TASK REQUIREMENTS:
Across the entries below, how many lines contain the string "exec"? Give only the count.

[DATA FOR ANALYSIS Boundary: Start]

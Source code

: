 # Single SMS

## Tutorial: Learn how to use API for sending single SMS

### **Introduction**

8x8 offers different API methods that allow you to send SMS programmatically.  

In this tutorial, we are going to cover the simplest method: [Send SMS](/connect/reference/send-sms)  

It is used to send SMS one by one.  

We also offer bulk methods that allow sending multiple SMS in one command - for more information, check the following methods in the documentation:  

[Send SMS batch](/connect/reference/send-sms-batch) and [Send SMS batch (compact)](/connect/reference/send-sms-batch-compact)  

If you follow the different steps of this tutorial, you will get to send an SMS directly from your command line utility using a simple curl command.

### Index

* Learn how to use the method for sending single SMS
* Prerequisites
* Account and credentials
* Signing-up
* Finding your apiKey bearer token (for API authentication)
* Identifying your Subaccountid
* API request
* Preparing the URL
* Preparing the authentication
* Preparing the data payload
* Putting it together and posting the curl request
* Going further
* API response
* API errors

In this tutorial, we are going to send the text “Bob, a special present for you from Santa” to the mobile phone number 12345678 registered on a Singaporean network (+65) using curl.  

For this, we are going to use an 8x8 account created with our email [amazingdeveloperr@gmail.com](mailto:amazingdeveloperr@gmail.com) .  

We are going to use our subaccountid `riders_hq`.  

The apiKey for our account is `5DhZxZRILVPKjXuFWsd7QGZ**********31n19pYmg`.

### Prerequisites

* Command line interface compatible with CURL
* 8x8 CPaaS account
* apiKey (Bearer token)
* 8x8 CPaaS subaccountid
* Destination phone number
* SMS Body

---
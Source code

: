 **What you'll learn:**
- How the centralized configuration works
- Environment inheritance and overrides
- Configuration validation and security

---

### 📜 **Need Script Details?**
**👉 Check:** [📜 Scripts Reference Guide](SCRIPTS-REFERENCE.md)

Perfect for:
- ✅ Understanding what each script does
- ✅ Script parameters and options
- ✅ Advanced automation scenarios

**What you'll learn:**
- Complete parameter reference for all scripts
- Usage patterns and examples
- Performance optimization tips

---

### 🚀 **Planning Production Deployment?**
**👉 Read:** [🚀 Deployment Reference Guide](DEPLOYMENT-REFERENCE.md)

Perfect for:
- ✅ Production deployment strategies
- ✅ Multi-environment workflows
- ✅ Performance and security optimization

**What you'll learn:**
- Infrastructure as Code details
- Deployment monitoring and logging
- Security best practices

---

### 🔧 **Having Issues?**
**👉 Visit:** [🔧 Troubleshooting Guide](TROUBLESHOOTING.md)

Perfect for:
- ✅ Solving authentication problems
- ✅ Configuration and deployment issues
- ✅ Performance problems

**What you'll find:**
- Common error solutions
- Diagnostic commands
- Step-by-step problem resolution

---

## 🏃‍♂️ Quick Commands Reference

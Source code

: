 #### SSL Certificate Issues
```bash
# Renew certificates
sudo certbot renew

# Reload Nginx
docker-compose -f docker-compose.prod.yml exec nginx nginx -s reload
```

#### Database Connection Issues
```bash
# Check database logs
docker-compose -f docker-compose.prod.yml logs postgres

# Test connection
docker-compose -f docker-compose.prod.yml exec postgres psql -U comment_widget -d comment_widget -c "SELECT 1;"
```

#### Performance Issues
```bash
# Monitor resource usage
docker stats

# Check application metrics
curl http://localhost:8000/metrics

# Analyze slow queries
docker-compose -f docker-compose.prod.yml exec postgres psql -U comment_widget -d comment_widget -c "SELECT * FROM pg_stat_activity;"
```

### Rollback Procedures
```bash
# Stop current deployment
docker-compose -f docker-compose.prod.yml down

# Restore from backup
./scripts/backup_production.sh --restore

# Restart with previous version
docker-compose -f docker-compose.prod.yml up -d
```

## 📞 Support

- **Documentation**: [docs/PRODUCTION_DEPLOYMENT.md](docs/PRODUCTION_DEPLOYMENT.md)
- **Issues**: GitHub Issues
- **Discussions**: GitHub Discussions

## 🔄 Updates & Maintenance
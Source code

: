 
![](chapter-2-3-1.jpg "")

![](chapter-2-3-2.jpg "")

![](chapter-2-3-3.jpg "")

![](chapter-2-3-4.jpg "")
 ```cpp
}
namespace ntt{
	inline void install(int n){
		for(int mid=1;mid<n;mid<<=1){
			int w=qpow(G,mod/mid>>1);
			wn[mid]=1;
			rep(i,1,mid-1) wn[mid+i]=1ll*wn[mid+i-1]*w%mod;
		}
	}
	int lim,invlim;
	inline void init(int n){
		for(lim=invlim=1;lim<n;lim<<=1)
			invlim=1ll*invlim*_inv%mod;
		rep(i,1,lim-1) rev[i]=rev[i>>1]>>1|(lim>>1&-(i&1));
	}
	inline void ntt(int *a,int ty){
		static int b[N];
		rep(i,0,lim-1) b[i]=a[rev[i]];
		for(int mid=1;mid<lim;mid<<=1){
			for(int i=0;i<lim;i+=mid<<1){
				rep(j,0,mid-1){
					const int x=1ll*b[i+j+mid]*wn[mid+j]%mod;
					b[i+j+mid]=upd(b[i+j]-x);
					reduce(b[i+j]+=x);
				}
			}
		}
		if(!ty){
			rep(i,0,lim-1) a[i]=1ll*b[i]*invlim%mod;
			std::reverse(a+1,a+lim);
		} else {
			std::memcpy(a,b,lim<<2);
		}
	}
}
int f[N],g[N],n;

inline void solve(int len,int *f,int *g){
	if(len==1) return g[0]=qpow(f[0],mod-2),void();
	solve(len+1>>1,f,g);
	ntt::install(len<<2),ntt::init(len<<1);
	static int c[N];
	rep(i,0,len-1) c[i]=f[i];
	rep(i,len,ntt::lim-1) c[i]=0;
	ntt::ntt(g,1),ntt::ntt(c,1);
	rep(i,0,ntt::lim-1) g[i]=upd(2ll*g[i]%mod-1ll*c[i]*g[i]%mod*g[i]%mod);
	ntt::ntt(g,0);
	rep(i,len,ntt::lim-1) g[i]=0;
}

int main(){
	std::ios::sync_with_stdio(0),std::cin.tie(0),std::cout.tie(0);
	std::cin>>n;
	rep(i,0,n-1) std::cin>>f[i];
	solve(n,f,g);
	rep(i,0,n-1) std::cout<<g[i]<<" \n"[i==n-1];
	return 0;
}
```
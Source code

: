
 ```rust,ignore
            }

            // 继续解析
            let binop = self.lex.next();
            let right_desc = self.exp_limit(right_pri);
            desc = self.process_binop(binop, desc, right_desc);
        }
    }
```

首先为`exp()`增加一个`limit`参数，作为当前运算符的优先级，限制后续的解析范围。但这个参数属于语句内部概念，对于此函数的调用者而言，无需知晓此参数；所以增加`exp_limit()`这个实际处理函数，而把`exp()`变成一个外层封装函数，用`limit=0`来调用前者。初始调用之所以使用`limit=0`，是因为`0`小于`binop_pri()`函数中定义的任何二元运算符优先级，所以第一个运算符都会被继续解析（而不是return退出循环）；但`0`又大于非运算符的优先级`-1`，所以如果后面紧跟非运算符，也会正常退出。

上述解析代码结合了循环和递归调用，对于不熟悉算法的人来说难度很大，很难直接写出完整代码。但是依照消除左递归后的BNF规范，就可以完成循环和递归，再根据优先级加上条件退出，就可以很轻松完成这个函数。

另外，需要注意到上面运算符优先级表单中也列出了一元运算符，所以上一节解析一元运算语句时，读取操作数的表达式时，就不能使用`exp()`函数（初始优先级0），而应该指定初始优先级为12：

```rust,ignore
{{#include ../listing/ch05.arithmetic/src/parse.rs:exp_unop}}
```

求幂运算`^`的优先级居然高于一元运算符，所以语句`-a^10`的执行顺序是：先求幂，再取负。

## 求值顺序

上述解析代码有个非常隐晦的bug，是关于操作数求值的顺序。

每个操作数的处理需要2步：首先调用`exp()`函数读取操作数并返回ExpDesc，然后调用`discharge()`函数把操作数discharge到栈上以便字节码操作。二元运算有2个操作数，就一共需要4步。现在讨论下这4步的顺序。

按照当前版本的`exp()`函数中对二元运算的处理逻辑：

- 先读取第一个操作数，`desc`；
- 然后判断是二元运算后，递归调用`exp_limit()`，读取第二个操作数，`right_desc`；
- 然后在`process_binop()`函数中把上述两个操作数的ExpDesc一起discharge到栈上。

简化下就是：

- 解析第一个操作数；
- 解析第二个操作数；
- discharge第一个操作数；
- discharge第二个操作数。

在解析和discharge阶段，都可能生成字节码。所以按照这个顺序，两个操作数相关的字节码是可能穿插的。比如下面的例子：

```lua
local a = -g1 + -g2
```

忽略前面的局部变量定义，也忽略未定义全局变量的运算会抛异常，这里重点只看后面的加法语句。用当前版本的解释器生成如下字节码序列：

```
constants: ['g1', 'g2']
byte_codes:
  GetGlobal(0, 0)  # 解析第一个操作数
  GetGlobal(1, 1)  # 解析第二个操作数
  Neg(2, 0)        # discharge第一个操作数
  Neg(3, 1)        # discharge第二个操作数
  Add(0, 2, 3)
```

[DATA FOR ANALYSIS Boundary: End]

WRITTEN RESPONSE:
3